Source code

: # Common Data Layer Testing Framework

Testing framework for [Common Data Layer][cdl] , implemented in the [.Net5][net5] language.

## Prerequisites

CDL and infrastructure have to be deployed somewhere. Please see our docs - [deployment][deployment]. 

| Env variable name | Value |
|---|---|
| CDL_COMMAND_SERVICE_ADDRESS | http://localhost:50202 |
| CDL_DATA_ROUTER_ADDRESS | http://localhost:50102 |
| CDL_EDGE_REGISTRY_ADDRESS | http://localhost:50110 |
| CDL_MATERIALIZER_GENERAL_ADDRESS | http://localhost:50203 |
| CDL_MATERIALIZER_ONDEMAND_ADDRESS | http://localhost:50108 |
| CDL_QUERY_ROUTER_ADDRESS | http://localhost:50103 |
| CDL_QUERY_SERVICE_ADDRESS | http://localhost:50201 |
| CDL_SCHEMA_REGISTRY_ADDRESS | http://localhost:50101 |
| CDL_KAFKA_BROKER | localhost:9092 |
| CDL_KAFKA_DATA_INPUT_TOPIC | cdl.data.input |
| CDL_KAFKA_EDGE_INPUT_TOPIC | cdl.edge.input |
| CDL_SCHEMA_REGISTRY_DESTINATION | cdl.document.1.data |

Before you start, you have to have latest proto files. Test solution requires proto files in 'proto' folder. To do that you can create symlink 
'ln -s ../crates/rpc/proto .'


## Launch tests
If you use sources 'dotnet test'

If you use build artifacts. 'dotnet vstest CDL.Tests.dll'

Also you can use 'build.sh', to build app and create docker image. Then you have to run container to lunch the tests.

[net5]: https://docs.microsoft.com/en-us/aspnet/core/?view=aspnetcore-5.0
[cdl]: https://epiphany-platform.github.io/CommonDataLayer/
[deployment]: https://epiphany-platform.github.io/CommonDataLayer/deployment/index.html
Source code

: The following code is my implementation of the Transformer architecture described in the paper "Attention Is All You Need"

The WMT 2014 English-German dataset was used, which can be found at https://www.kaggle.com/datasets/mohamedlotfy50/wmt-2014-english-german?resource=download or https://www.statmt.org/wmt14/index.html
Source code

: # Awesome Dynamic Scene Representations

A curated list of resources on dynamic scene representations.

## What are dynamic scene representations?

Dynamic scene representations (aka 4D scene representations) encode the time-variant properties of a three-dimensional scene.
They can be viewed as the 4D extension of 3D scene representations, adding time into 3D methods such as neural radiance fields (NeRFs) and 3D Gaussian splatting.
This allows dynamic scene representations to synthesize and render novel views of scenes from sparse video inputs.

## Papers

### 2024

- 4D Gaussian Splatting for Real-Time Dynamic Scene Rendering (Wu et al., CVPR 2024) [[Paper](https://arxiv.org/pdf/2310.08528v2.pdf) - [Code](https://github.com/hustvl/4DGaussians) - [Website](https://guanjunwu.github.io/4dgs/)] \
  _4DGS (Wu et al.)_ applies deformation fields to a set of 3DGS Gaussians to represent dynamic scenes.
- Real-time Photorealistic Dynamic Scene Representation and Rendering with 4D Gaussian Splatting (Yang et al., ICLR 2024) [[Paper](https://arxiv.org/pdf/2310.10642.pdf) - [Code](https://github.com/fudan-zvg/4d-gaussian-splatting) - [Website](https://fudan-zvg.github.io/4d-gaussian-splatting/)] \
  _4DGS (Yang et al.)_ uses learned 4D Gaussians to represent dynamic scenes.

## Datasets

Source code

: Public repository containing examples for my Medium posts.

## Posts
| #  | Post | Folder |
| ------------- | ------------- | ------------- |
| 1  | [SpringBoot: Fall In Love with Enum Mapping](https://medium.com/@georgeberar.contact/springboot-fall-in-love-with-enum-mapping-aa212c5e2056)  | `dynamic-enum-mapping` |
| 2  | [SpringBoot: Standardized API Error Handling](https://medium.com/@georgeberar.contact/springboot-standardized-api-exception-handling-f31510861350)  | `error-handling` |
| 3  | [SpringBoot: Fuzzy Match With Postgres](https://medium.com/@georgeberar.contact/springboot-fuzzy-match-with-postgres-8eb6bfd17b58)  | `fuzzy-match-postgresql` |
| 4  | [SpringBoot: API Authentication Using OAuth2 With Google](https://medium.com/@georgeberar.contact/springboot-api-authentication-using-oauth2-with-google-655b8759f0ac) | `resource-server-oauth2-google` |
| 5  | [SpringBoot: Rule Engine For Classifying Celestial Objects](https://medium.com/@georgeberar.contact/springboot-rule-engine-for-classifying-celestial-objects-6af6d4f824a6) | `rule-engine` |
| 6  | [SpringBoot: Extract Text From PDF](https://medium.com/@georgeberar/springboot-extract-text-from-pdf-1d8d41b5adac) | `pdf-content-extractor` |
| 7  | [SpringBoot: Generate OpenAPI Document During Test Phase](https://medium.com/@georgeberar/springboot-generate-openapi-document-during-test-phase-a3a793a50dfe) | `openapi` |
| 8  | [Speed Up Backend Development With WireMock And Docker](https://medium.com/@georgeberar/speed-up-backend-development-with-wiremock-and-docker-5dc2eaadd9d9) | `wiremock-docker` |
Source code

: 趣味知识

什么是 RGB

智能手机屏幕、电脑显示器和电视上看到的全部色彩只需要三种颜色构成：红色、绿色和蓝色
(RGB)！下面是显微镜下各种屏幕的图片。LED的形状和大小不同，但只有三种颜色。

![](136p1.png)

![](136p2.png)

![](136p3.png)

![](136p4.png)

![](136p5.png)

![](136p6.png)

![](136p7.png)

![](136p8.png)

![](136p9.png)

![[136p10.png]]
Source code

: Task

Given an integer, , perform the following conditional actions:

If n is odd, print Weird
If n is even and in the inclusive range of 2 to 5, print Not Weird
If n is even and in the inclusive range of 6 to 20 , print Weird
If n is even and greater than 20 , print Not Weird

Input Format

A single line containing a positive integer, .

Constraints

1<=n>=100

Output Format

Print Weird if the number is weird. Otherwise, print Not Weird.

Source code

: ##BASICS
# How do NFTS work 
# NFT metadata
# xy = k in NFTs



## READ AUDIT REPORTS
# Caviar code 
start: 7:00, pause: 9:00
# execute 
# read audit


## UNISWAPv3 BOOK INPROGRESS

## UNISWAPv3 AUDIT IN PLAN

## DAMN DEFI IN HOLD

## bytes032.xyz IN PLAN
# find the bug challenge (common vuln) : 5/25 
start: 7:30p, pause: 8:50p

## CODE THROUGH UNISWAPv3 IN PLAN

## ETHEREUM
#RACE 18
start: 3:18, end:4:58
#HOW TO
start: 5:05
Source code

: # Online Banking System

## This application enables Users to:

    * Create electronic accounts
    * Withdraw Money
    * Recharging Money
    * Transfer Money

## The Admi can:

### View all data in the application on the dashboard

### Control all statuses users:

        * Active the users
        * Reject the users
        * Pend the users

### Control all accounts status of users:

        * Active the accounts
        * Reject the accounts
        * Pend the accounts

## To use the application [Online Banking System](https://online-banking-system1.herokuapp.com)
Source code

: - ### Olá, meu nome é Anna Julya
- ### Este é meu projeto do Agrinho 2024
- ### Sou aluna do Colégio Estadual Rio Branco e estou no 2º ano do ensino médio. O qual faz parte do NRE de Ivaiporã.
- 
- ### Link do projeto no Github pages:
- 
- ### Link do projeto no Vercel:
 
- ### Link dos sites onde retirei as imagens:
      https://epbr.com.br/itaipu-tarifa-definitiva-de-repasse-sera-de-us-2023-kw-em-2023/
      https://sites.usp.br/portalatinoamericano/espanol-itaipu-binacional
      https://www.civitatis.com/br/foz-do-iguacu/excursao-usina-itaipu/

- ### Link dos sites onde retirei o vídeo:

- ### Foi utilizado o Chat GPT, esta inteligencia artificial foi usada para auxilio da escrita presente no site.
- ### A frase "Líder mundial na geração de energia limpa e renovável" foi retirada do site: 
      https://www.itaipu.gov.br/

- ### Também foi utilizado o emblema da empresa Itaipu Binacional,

------------

EXERCISE REQUIREMENTS
Copy only the lines in the listing that contain "following".

ANSWER BOX
: The following code is my implementation of the Transformer architecture described in the paper "Attention Is All You Need"
Given an integer, , perform the following conditional actions:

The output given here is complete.